WHAT TO WORK ON
What is needed here is an exact copy of all the entries below.
━━━━━━━━━━
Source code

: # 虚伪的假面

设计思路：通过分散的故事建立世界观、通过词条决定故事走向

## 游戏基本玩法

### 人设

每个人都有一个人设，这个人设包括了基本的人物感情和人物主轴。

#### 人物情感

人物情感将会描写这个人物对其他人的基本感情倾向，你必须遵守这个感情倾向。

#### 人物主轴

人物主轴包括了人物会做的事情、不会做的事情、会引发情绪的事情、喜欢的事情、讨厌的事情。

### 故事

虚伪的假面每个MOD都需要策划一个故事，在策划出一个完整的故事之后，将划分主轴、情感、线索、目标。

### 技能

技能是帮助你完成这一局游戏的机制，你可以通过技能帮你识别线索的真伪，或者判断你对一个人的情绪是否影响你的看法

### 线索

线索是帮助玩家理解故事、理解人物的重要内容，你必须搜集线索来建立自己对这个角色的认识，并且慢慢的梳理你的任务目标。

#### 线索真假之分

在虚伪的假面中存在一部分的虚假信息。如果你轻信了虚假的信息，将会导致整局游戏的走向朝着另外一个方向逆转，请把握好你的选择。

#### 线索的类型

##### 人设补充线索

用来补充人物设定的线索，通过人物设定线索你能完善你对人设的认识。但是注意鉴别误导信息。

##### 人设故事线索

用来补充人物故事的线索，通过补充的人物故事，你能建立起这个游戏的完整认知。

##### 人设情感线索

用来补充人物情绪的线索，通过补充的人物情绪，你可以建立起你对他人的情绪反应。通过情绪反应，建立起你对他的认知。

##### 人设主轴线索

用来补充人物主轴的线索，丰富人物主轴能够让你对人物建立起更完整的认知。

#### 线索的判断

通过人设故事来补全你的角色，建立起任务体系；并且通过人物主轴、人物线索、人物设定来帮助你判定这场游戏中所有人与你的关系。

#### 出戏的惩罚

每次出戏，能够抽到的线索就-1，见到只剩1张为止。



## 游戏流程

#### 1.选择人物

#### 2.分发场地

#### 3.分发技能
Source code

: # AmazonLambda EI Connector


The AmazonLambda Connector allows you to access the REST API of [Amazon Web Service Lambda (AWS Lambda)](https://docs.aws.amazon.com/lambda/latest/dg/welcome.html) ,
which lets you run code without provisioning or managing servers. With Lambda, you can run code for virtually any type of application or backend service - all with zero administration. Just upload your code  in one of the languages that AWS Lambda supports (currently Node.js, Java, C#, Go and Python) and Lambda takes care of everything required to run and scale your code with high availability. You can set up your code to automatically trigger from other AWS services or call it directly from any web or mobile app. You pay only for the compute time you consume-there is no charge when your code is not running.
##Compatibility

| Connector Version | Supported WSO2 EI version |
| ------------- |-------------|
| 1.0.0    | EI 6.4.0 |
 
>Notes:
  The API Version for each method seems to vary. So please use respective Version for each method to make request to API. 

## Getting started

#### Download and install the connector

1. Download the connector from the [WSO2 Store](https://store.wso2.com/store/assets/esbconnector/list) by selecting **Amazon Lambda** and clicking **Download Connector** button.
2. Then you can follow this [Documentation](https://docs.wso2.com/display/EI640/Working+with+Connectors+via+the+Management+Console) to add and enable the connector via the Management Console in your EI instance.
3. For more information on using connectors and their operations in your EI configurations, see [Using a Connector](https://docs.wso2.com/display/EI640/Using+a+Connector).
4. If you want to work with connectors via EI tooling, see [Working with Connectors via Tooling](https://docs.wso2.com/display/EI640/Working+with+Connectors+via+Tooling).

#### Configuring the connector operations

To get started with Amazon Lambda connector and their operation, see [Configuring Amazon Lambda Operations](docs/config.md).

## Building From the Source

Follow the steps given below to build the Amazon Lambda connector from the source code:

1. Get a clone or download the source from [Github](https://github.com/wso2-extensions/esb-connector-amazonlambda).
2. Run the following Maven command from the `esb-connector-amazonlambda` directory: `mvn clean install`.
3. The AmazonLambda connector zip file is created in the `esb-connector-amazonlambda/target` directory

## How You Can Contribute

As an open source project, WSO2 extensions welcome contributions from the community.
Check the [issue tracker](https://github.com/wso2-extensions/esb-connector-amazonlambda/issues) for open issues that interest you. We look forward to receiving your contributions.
━━━━━━━━━━
PROBLEM SOLUTION
Source code

: # 虚伪的假面

设计思路：通过分散的故事建立世界观、通过词条决定故事走向

## 游戏基本玩法

### 人设

每个人都有一个人设，这个人设包括了基本的人物感情和人物主轴。

#### 人物情感

人物情感将会描写这个人物对其他人的基本感情倾向，你必须遵守这个感情倾向。

#### 人物主轴

人物主轴包括了人物会做的事情、不会做的事情、会引发情绪的事情、喜欢的事情、讨厌的事情。

### 故事

虚伪的假面每个MOD都需要策划一个故事，在策划出一个完整的故事之后，将划分主轴、情感、线索、目标。

### 技能

技能是帮助你完成这一局游戏的机制，你可以通过技能帮你识别线索的真伪，或者判断你对一个人的情绪是否影响你的看法

### 线索

线索是帮助玩家理解故事、理解人物的重要内容，你必须搜集线索来建立自己对这个角色的认识，并且慢慢的梳理你的任务目标。

#### 线索真假之分

在虚伪的假面中存在一部分的虚假信息。如果你轻信了虚假的信息，将会导致整局游戏的走向朝着另外一个方向逆转，请把握好你的选择。

#### 线索的类型

##### 人设补充线索

用来补充人物设定的线索，通过人物设定线索你能完善你对人设的认识。但是注意鉴别误导信息。

##### 人设故事线索

用来补充人物故事的线索，通过补充的人物故事，你能建立起这个游戏的完整认知。

##### 人设情感线索

用来补充人物情绪的线索，通过补充的人物情绪，你可以建立起你对他人的情绪反应。通过情绪反应，建立起你对他的认知。

##### 人设主轴线索

用来补充人物主轴的线索，丰富人物主轴能够让你对人物建立起更完整的认知。

#### 线索的判断

通过人设故事来补全你的角色，建立起任务体系；并且通过人物主轴、人物线索、人物设定来帮助你判定这场游戏中所有人与你的关系。

#### 出戏的惩罚

每次出戏，能够抽到的线索就-1，见到只剩1张为止。



## 游戏流程

#### 1.选择人物

#### 2.分发场地

#### 3.分发技能
Source code

: # AmazonLambda EI Connector


The AmazonLambda Connector allows you to access the REST API of [Amazon Web Service Lambda (AWS Lambda)](https://docs.aws.amazon.com/lambda/latest/dg/welcome.html) ,
which lets you run code without provisioning or managing servers. With Lambda, you can run code for virtually any type of application or backend service - all with zero administration. Just upload your code  in one of the languages that AWS Lambda supports (currently Node.js, Java, C#, Go and Python) and Lambda takes care of everything required to run and scale your code with high availability. You can set up your code to automatically trigger from other AWS services or call it directly from any web or mobile app. You pay only for the compute time you consume-there is no charge when your code is not running.
##Compatibility

| Connector Version | Supported WSO2 EI version |
| ------------- |-------------|
| 1.0.0    | EI 6.4.0 |
 
>Notes:
  The API Version for each method seems to vary. So please use respective Version for each method to make request to API. 

## Getting started

#### Download and install the connector

1. Download the connector from the [WSO2 Store](https://store.wso2.com/store/assets/esbconnector/list) by selecting **Amazon Lambda** and clicking **Download Connector** button.
2. Then you can follow this [Documentation](https://docs.wso2.com/display/EI640/Working+with+Connectors+via+the+Management+Console) to add and enable the connector via the Management Console in your EI instance.
3. For more information on using connectors and their operations in your EI configurations, see [Using a Connector](https://docs.wso2.com/display/EI640/Using+a+Connector).
4. If you want to work with connectors via EI tooling, see [Working with Connectors via Tooling](https://docs.wso2.com/display/EI640/Working+with+Connectors+via+Tooling).

#### Configuring the connector operations

To get started with Amazon Lambda connector and their operation, see [Configuring Amazon Lambda Operations](docs/config.md).

## Building From the Source

Follow the steps given below to build the Amazon Lambda connector from the source code:

1. Get a clone or download the source from [Github](https://github.com/wso2-extensions/esb-connector-amazonlambda).
2. Run the following Maven command from the `esb-connector-amazonlambda` directory: `mvn clean install`.
3. The AmazonLambda connector zip file is created in the `esb-connector-amazonlambda/target` directory

## How You Can Contribute

As an open source project, WSO2 extensions welcome contributions from the community.
Check the [issue tracker](https://github.com/wso2-extensions/esb-connector-amazonlambda/issues) for open issues that interest you. We look forward to receiving your contributions.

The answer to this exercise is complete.